This might be incredibly bad form for a critic, but I’d be lying if I claimed that unlike everyone else, I could enter a film without some preconception of its quality and content. Of course, the ideal is to go in completely fresh but with the slew of advertising these days, that’s a rarely possible. Preconceptions can of course frame a viewing but I’ve been surprised before. Plenty of films have failed to meet or excelled far beyond my expectations. Each film is given a fair viewing.
So: Pan.
My impressions prior to going to see this were… not good.
So reluctant was I to go and see this that only the cruel maiming of the editor-in-chief in a freak roller derby accident and the utter absence of ANYONE else able to go see it could persuade (read: force) me to go and watch. So reticent was I that I tried and failed to orchestrate my own roller derby accident to incapacitate myself. So adamant was I that I essentially had a review fully formed in my head prior to stepping into the cinema.

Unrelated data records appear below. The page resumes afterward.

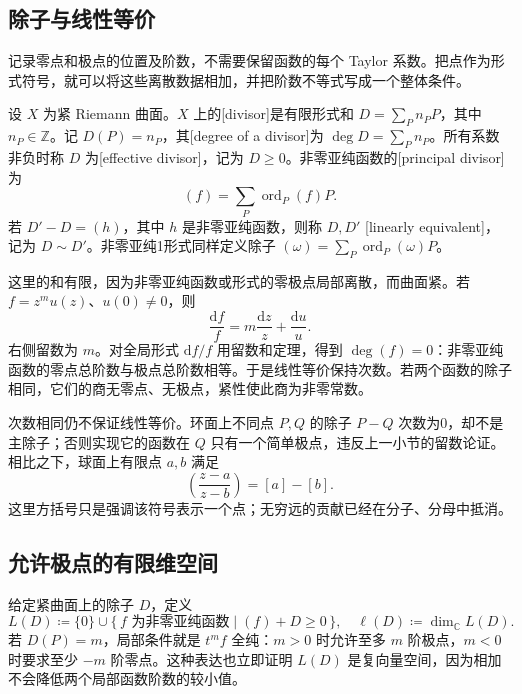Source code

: \subsection{除子与线性等价}
\label{b3:subsec:A0203}

记录零点和极点的位置及阶数，不需要保留函数的每个 Taylor 系数。把点作为形式符号，就可以将这些离散数据相加，并把阶数不等式写成一个整体条件。

\begin{definition}[除子]\label{b3:def:A-divisor}
设 \(X\) 为紧 Riemann 曲面。\(X\) 上的[divisor]是有限形式和 \(D=\sum_P n_PP\)，其中 \(n_P\in\mathbb Z\)。记 \(D(P)=n_P\)，其[degree of a divisor]为 \(\deg D=\sum_P n_P\)。所有系数非负时称 \(D\) 为[effective divisor]，记为 \(D\ge0\)。非零亚纯函数的[principal divisor]为
\[
 (f)=\sum_P\operatorname{ord}_P(f)P.
\]
若 \(D'-D=(h)\)，其中 \(h\) 是非零亚纯函数，则称 \(D,D'\) [linearly equivalent]，记为 \(D\sim D'\)。非零亚纯1形式同样定义除子 \((\omega)=\sum_P\operatorname{ord}_P(\omega)P\)。
\end{definition}

这里的和有限，因为非零亚纯函数或形式的零极点局部离散，而曲面紧。若 \(f=z^m u(z)\)、\(u(0)\ne0\)，则
\[
 \frac{\mathrm{d}f}{f}=m\frac{\mathrm{d}z}{z}+\frac{\mathrm{d}u}{u}.
\]
右侧留数为 \(m\)。对全局形式 \(\mathrm{d}f/f\) 用留数和定理，得到 \(\deg(f)=0\)：非零亚纯函数的零点总阶数与极点总阶数相等。于是线性等价保持次数。若两个函数的除子相同，它们的商无零点、无极点，紧性使此商为非零常数。

\ProseParagraphBreak
次数相同仍不保证线性等价。环面上不同点 \(P,Q\) 的除子 \(P-Q\) 次数为0，却不是主除子；否则实现它的函数在 \(Q\) 只有一个简单极点，违反上一小节的留数论证。相比之下，球面上有限点 \(a,b\) 满足
\[
 \left(\frac{z-a}{z-b}\right)=[a]-[b].
\]
这里方括号只是强调该符号表示一个点；无穷远的贡献已经在分子、分母中抵消。

\subsection{允许极点的有限维空间}
\label{b3:subsec:A0204}

给定紧曲面上的除子 \(D\)，定义
\[
 L(D)\coloneqq\{0\}\cup
 \{\,f\text{ 为非零亚纯函数}\mid(f)+D\ge0\,\},
 \quad \ell(D)\coloneqq\dim_{\mathbb C}L(D).
\]
若 \(D(P)=m\)，局部条件就是 \(t^m f\) 全纯：\(m>0\) 时允许至多 \(m\) 阶极点，\(m<0\) 时要求至少 \(-m\) 阶零点。这种表达也立即证明 \(L(D)\) 是复向量空间，因为相加不会降低两个局部函数阶数的较小值。

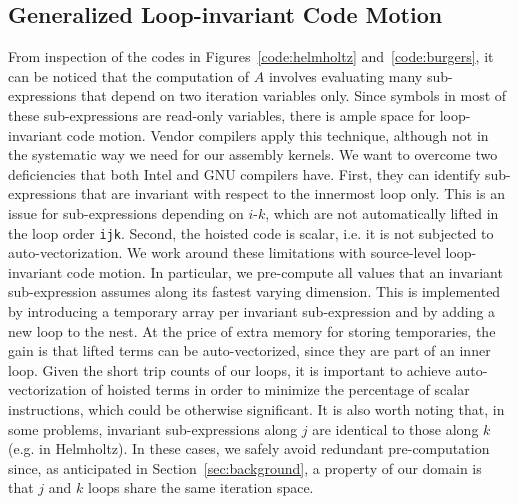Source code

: \documentclass[conference]{IEEEtran}
\begin{document}
\subsection{Generalized Loop-invariant Code Motion}
\label{sec:code-transf-licm}
From inspection of the codes in Figures~\ref{code:helmholtz} and~\ref{code:burgers}, it can be noticed that the computation of $A$ involves evaluating many sub-expressions that depend on two iteration variables only. Since symbols in most of these sub-expressions are read-only variables, there is ample space for loop-invariant code motion. Vendor compilers apply this technique, although not in the systematic way we need for our assembly kernels. We want to overcome two deficiencies that both Intel and GNU compilers have. First, they can identify sub-expressions that are invariant with respect to the innermost loop only. This is an issue for sub-expressions depending on $i$-$k$, which are not automatically lifted in the loop order \texttt{ijk}. Second, the hoisted code is scalar, i.e. it is not subjected to auto-vectorization. We work around these limitations with source-level loop-invariant code motion. In particular, we pre-compute all values that an invariant sub-expression assumes along its fastest varying dimension. This is implemented by introducing a temporary array per invariant sub-expression and by adding a new loop to the nest. At the price of extra memory for storing temporaries, the gain is that lifted terms can be auto-vectorized, since they are part of an inner loop. Given the short trip counts of our loops, it is important to achieve auto-vectorization of hoisted terms in order to minimize the percentage of scalar instructions, which could be otherwise significant. It is also worth noting that, in some problems, invariant sub-expressions along $j$ are identical to those along $k$ (e.g. in Helmholtz). In these cases, we safely avoid redundant pre-computation since, as anticipated in Section~\ref{sec:background}, a property of our domain is that $j$ and $k$ loops share the same iteration space.
\end{document}
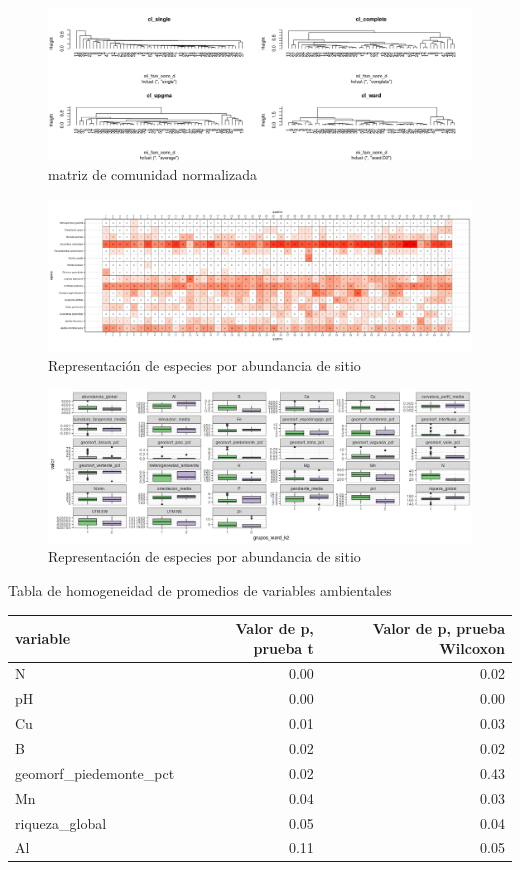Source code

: \documentclass[11pt,]{article}
\begin{document}
\begin{figure}
\centering
\includegraphics[width=1.00000\textwidth]{agrupamiento_metodos.png}
\caption{matriz de comunidad normalizada\label{agrupado}}
\end{figure}

\begin{figure}
\centering
\includegraphics[width=1.10000\textwidth]{abndancia_especie.png}
\caption{Representación de especies por abundancia de
sitio\label{abundancia}}
\end{figure}

\begin{figure}
\centering
\includegraphics[width=1.10000\textwidth]{diagrama_caja_especies.png}
\caption{Representación de especies por abundancia de
sitio\label{homogeneidades}}
\end{figure}

Tabla de homogeneidad de promedios de variables
ambientales\label{promedio}

\begin{longtable}[]{@{}lrr@{}}
\toprule
variable & Valor de p, prueba t & Valor de p, prueba
Wilcoxon\tabularnewline
\midrule
\endhead
N & 0.00 & 0.02\tabularnewline
pH & 0.00 & 0.00\tabularnewline
Cu & 0.01 & 0.03\tabularnewline
B & 0.02 & 0.02\tabularnewline
geomorf\_piedemonte\_pct & 0.02 & 0.43\tabularnewline
Mn & 0.04 & 0.03\tabularnewline
riqueza\_global & 0.05 & 0.04\tabularnewline
Al & 0.11 & 0.05\tabularnewline
\bottomrule
\end{longtable}
\end{document}
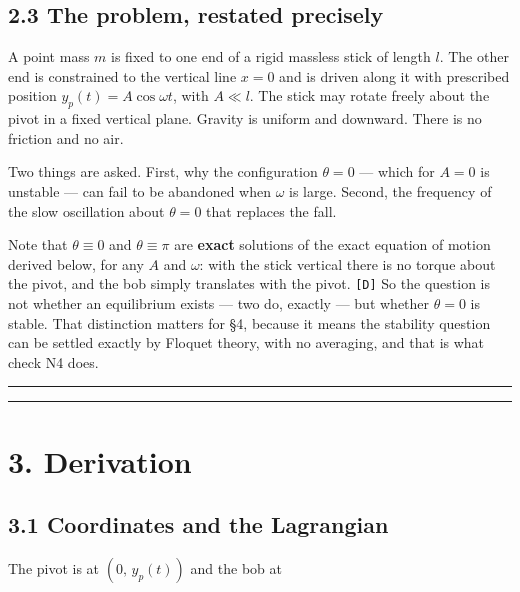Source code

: \documentclass[11pt,a4paper]{article}
\providecommand{\passthrough}[1]{#1}
\begin{document}
\hypertarget{the-problem-restated-precisely}{%
\subsection{2.3 The problem, restated precisely}\label{the-problem-restated-precisely}}

A point mass \(m\) is fixed to one end of a rigid massless stick of length \(l\).
The other end is constrained to the vertical line \(x=0\) and is driven along it
with prescribed position \(y_p(t)=A\cos\omega t\), with \(A\ll l\). The stick may
rotate freely about the pivot in a fixed vertical plane. Gravity is uniform and
downward. There is no friction and no air.

Two things are asked. First, why the configuration \(\theta=0\) --- which for
\(A=0\) is unstable --- can fail to be abandoned when \(\omega\) is large. Second, the
frequency of the slow oscillation about \(\theta=0\) that replaces the fall.

Note that \(\theta\equiv0\) and \(\theta\equiv\pi\) are \textbf{exact} solutions of the
exact equation of motion derived below, for any \(A\) and \(\omega\): with the stick
vertical there is no torque about the pivot, and the bob simply translates with
the pivot. \passthrough{\lstinline![D]!} So the question is not whether an equilibrium exists --- two do,
exactly --- but whether \(\theta=0\) is stable. That distinction matters for §4,
because it means the stability question can be settled exactly by Floquet
theory, with no averaging, and that is what check N4 does.

\begin{center}\rule{0.5\linewidth}{0.5pt}\end{center}

\begin{center}\rule{0.5\linewidth}{0.5pt}\end{center}

\hypertarget{derivation}{%
\section{3. Derivation}\label{derivation}}

\hypertarget{coordinates-and-the-lagrangian}{%
\subsection{3.1 Coordinates and the Lagrangian}\label{coordinates-and-the-lagrangian}}

The pivot is at \((0,\,y_p(t))\) and the bob at
\end{document}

This might be grossly unprofessional but here’s what I was going to write:
Oh, the stunning originality!
“What an unmitigated pile of shit! A master class in made-by-committee, formulaic, and offensively bad film-making, Pan is an utter travesty. The sheer unoriginality of making the prequel ‘before the tale you know and love’ is revolting, and such a retooling saw The Hobbit films laid low by their cloying obsession with tying into The Lord of the Rings rather than letting it stand on its own merits.
“But pray tell, what wonderful alterations and additions do we have to the J M Barrie canon now? A ‘chosen one’ narrative so that Peter has to fulfil some bullshit prophecy to drive the paper-thin story along and become ‘The Pan’. If this didn’t speak to entitled white male hetero-normative entitlement enough, the film white-washes one of the few Native American characters in established fiction well into the Caucasian spectrum. Princess Tiger Lilly may be a problematic figure in respects, but what was Rooney Mara thinking when she took the part? ‘Yes, things will certainly be improved by taking an explicitly Native American role away from a criminally under-represented minority.’ Christ alive, this isn’t difficult!
“And then we come to Hook. Arguably the biggest name and show stealer of any adaptation, big enough for Spielberg to tool a film around him, Hook is no longer the Eton and Balliol-educated pirate with a truly disturbing streak for infanticide (Disney retooled him as foppish and cowardly, and decided to omit that he has a dead Lost Boy strapped to his arm to use as a buckler) but a generic American adventurer-prospector type. Because an Indiana Jones-knock off is so much more interesting than a Restoration era pirate who’s decided to eternally dedicate himself to hunting children. Oh, the stunning originality!
Those wonderful subtexts that would reduce the stoniest of hearts to sentimental mulch
“And Hook is not even the main baddie. We are treated to an insufferably camp Hugh Jackman as Blackbeard who frankly looks like he is suffering from severe anaemia. The design of him and a lot of the other factions in Neverland are the kind of gaudy hodge-podge you’d expect from an untalented art student who was failing to emulate Terry Gilliam.
“And what of those wonderful subtexts that would reduce the stoniest of hearts to sentimental mulch in the original Peter & Wendy? Will we still have the transient sorrow of knowing that youth is fleeting and all children must leave the ageless Peter behind? Do we regret that Peter is just a touch too young to know the barreling highs and lows of adolescence and will never reach it? Will we long for the callous carefree existence that visitors to Neverland will get a dose of, only for Peter to forget them in time? Will we, fuck! I’ve been more emotionally stirred by a semi-eventful bowel movement.
Such a much-loved property
“This is a vanilla white-boy saviour narrative with names and trappings plastered over its generic pieces to give the semblance of association to a far richer world of fiction. The corporate cynicism pervading every shot of this film is as vomit-inducing as the lacklustre attempt to keep older male audience members placated by traipsing Cara Delevingne around as several silent mermaids for a pointless and exploitative sequence.
“So in the end we have a boring and generic story that the film maker’s thought was an appropriate vehicle for startlingly atavistic misogynist ogling rather than delivering any of the charm and wonder of such a much-loved property. Peter & Wendy’s minority characters are airbrushed into Aryan perfection, its villains castrated of any character, its landscape vandalised by gratuitous CGI, and its protagonist butchered to become the kind of cockney urchin (what do Americans find endearing about this accent!?) that qualifies the advocacy of infanticidal purges.”
Having now gone to see the film, I can confirm I was absolutely right.
Verdict: Everyone involved with the making of Pan deserves to die. Slowly and painfully.
Pan is currently on general release in the UK, USA and Australia. What a cruel world!